= Wegener–Bergeron–Findeisen process =

Process of ice crystal growth in clouds

The Wegener–Bergeron–Findeisen process (named after Alfred Wegener, Tor Bergeron, and Walter Findeisen), or "cold-rain process", is a process of ice crystal growth that occurs in mixed phase clouds (containing a mixture of supercooled water and ice) in regions where the ambient vapor pressure falls between the saturation vapor pressure over water and the lower saturation vapor pressure over ice.

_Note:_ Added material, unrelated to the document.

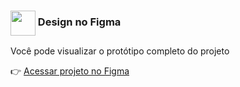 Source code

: ### <img align="center" src="https://blog.greggant.com/images/posts/2019-04-25-figma/Figma.png" height=40 > Design no Figma

Você pode visualizar o protótipo completo do projeto

👉 [Acessar projeto no Figma](https://www.figma.com/design/Ho4n5JDwJ6Sx02IZqGlsvL/Portf%C3%B3lio?node-id=0-1&t=R2OXLVhL75LIJ99d-1)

This is a subsaturated environment for liquid water but a supersaturated environment for ice, resulting in rapid evaporation of liquid water and rapid ice crystal growth through vapor deposition. If the number density of ice is small compared to liquid water, the ice crystals can grow large enough to fall out of the cloud, melting into raindrops if lower-level temperatures are warm enough.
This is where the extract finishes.